Reproduce the listing below without any change.

# DATA
BEGIN

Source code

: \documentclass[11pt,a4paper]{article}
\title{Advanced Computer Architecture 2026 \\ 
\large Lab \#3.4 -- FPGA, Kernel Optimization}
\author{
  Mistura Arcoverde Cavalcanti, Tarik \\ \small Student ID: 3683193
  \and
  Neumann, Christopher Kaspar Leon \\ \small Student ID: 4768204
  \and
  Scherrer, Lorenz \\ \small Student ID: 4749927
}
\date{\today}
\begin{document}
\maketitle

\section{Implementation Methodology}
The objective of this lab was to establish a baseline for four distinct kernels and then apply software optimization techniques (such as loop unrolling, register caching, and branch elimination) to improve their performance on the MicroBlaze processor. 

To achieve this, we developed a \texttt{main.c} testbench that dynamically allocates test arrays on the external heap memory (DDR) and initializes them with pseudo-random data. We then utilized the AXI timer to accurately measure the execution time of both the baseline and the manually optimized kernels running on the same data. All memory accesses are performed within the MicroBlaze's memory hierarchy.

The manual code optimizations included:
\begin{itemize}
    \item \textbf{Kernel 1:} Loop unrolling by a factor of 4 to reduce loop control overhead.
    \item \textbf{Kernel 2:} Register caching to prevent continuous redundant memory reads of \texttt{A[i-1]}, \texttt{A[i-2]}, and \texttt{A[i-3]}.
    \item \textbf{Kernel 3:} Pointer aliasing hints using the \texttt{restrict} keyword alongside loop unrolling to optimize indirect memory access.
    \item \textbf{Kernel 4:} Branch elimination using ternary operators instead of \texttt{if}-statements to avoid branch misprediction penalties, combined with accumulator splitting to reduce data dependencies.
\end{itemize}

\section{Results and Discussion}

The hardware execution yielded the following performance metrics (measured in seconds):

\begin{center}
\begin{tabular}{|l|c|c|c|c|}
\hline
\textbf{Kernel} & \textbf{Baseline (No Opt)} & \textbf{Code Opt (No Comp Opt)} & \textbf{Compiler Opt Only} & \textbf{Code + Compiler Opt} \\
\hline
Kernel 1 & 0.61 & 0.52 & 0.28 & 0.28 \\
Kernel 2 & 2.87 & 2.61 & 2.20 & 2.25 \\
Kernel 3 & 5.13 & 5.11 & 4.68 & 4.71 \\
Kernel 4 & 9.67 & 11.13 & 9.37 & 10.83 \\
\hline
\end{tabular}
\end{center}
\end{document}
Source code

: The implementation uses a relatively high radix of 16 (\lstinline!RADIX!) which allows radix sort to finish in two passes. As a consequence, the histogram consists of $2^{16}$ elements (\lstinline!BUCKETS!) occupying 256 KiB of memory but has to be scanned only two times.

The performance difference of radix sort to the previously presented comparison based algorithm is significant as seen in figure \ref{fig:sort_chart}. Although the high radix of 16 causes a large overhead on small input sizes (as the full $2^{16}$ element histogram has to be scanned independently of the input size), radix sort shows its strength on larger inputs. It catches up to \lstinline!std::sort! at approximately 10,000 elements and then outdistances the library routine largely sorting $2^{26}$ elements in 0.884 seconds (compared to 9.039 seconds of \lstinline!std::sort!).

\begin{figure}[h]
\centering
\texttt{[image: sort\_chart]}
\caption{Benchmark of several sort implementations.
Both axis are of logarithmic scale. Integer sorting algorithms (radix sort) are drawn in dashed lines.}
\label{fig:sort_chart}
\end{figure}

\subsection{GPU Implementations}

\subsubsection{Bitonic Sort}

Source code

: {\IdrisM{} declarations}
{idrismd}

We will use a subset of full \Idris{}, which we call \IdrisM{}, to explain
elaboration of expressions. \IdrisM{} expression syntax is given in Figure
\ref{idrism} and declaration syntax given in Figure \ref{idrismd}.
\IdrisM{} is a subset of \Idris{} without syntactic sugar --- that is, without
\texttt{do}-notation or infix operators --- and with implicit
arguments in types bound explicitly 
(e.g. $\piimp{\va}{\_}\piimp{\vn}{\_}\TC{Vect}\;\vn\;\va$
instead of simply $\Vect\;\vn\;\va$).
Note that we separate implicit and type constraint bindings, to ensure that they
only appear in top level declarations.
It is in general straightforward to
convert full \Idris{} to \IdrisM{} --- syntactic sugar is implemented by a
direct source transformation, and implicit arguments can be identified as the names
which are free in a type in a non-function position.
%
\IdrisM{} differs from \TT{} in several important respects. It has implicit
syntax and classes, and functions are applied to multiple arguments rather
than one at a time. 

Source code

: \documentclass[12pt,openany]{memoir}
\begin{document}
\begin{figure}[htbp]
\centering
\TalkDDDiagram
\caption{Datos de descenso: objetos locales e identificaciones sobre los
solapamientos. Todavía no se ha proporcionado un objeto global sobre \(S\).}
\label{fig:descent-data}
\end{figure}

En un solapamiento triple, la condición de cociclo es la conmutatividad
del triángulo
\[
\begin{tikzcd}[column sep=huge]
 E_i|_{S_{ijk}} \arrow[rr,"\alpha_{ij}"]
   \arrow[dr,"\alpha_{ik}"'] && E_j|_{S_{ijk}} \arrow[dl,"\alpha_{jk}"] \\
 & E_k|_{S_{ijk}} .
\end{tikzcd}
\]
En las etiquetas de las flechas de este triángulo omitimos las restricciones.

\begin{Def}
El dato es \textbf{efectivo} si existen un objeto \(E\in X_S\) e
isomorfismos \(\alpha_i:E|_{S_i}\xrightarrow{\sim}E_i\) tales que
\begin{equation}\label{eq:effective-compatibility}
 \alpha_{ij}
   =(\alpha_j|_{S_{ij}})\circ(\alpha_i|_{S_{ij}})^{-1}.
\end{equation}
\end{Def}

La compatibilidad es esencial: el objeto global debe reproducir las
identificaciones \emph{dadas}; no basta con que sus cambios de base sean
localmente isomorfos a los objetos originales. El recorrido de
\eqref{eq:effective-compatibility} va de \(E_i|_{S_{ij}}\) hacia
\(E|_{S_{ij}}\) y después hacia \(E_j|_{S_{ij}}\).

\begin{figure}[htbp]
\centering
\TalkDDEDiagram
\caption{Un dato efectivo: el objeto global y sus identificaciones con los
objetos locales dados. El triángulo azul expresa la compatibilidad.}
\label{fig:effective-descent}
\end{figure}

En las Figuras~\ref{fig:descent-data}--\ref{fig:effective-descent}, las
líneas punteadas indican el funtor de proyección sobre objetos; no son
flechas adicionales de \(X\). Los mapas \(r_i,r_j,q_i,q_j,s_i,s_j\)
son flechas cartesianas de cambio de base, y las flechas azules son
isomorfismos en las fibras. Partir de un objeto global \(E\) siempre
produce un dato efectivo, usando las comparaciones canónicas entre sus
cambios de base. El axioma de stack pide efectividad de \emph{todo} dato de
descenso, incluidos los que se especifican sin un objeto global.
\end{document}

END

# WRITTEN SOLUTION
Source code

: \documentclass[11pt,a4paper]{article}
\title{Advanced Computer Architecture 2026 \\ 
\large Lab \#3.4 -- FPGA, Kernel Optimization}
\author{
  Mistura Arcoverde Cavalcanti, Tarik \\ \small Student ID: 3683193
  \and
  Neumann, Christopher Kaspar Leon \\ \small Student ID: 4768204
  \and
  Scherrer, Lorenz \\ \small Student ID: 4749927
}
\date{\today}
\begin{document}
\maketitle

\section{Implementation Methodology}
The objective of this lab was to establish a baseline for four distinct kernels and then apply software optimization techniques (such as loop unrolling, register caching, and branch elimination) to improve their performance on the MicroBlaze processor. 

To achieve this, we developed a \texttt{main.c} testbench that dynamically allocates test arrays on the external heap memory (DDR) and initializes them with pseudo-random data. We then utilized the AXI timer to accurately measure the execution time of both the baseline and the manually optimized kernels running on the same data. All memory accesses are performed within the MicroBlaze's memory hierarchy.

The manual code optimizations included:
\begin{itemize}
    \item \textbf{Kernel 1:} Loop unrolling by a factor of 4 to reduce loop control overhead.
    \item \textbf{Kernel 2:} Register caching to prevent continuous redundant memory reads of \texttt{A[i-1]}, \texttt{A[i-2]}, and \texttt{A[i-3]}.
    \item \textbf{Kernel 3:} Pointer aliasing hints using the \texttt{restrict} keyword alongside loop unrolling to optimize indirect memory access.
    \item \textbf{Kernel 4:} Branch elimination using ternary operators instead of \texttt{if}-statements to avoid branch misprediction penalties, combined with accumulator splitting to reduce data dependencies.
\end{itemize}

\section{Results and Discussion}

The hardware execution yielded the following performance metrics (measured in seconds):

\begin{center}
\begin{tabular}{|l|c|c|c|c|}
\hline
\textbf{Kernel} & \textbf{Baseline (No Opt)} & \textbf{Code Opt (No Comp Opt)} & \textbf{Compiler Opt Only} & \textbf{Code + Compiler Opt} \\
\hline
Kernel 1 & 0.61 & 0.52 & 0.28 & 0.28 \\
Kernel 2 & 2.87 & 2.61 & 2.20 & 2.25 \\
Kernel 3 & 5.13 & 5.11 & 4.68 & 4.71 \\
Kernel 4 & 9.67 & 11.13 & 9.37 & 10.83 \\
\hline
\end{tabular}
\end{center}
\end{document}
Source code

: The implementation uses a relatively high radix of 16 (\lstinline!RADIX!) which allows radix sort to finish in two passes. As a consequence, the histogram consists of $2^{16}$ elements (\lstinline!BUCKETS!) occupying 256 KiB of memory but has to be scanned only two times.

The performance difference of radix sort to the previously presented comparison based algorithm is significant as seen in figure \ref{fig:sort_chart}. Although the high radix of 16 causes a large overhead on small input sizes (as the full $2^{16}$ element histogram has to be scanned independently of the input size), radix sort shows its strength on larger inputs. It catches up to \lstinline!std::sort! at approximately 10,000 elements and then outdistances the library routine largely sorting $2^{26}$ elements in 0.884 seconds (compared to 9.039 seconds of \lstinline!std::sort!).

\begin{figure}[h]
\centering
\texttt{[image: sort\_chart]}
\caption{Benchmark of several sort implementations.
Both axis are of logarithmic scale. Integer sorting algorithms (radix sort) are drawn in dashed lines.}
\label{fig:sort_chart}
\end{figure}

\subsection{GPU Implementations}

\subsubsection{Bitonic Sort}

Source code

: {\IdrisM{} declarations}
{idrismd}

We will use a subset of full \Idris{}, which we call \IdrisM{}, to explain
elaboration of expressions. \IdrisM{} expression syntax is given in Figure
\ref{idrism} and declaration syntax given in Figure \ref{idrismd}.
\IdrisM{} is a subset of \Idris{} without syntactic sugar --- that is, without
\texttt{do}-notation or infix operators --- and with implicit
arguments in types bound explicitly 
(e.g. $\piimp{\va}{\_}\piimp{\vn}{\_}\TC{Vect}\;\vn\;\va$
instead of simply $\Vect\;\vn\;\va$).
Note that we separate implicit and type constraint bindings, to ensure that they
only appear in top level declarations.
It is in general straightforward to
convert full \Idris{} to \IdrisM{} --- syntactic sugar is implemented by a
direct source transformation, and implicit arguments can be identified as the names
which are free in a type in a non-function position.
%
\IdrisM{} differs from \TT{} in several important respects. It has implicit
syntax and classes, and functions are applied to multiple arguments rather
than one at a time. 

Source code

: \documentclass[12pt,openany]{memoir}
\begin{document}
\begin{figure}[htbp]
\centering
\TalkDDDiagram
\caption{Datos de descenso: objetos locales e identificaciones sobre los
solapamientos. Todavía no se ha proporcionado un objeto global sobre \(S\).}
\label{fig:descent-data}
\end{figure}

En un solapamiento triple, la condición de cociclo es la conmutatividad
del triángulo
\[
\begin{tikzcd}[column sep=huge]
 E_i|_{S_{ijk}} \arrow[rr,"\alpha_{ij}"]
   \arrow[dr,"\alpha_{ik}"'] && E_j|_{S_{ijk}} \arrow[dl,"\alpha_{jk}"] \\
 & E_k|_{S_{ijk}} .
\end{tikzcd}
\]
En las etiquetas de las flechas de este triángulo omitimos las restricciones.

\begin{Def}
El dato es \textbf{efectivo} si existen un objeto \(E\in X_S\) e
isomorfismos \(\alpha_i:E|_{S_i}\xrightarrow{\sim}E_i\) tales que
\begin{equation}\label{eq:effective-compatibility}
 \alpha_{ij}
   =(\alpha_j|_{S_{ij}})\circ(\alpha_i|_{S_{ij}})^{-1}.
\end{equation}
\end{Def}

La compatibilidad es esencial: el objeto global debe reproducir las
identificaciones \emph{dadas}; no basta con que sus cambios de base sean
localmente isomorfos a los objetos originales. El recorrido de
\eqref{eq:effective-compatibility} va de \(E_i|_{S_{ij}}\) hacia
\(E|_{S_{ij}}\) y después hacia \(E_j|_{S_{ij}}\).

\begin{figure}[htbp]
\centering
\TalkDDEDiagram
\caption{Un dato efectivo: el objeto global y sus identificaciones con los
objetos locales dados. El triángulo azul expresa la compatibilidad.}
\label{fig:effective-descent}
\end{figure}

En las Figuras~\ref{fig:descent-data}--\ref{fig:effective-descent}, las
líneas punteadas indican el funtor de proyección sobre objetos; no son
flechas adicionales de \(X\). Los mapas \(r_i,r_j,q_i,q_j,s_i,s_j\)
son flechas cartesianas de cambio de base, y las flechas azules son
isomorfismos en las fibras. Partir de un objeto global \(E\) siempre
produce un dato efectivo, usando las comparaciones canónicas entre sus
cambios de base. El axioma de stack pide efectividad de \emph{todo} dato de
descenso, incluidos los que se especifican sin un objeto global.
\end{document}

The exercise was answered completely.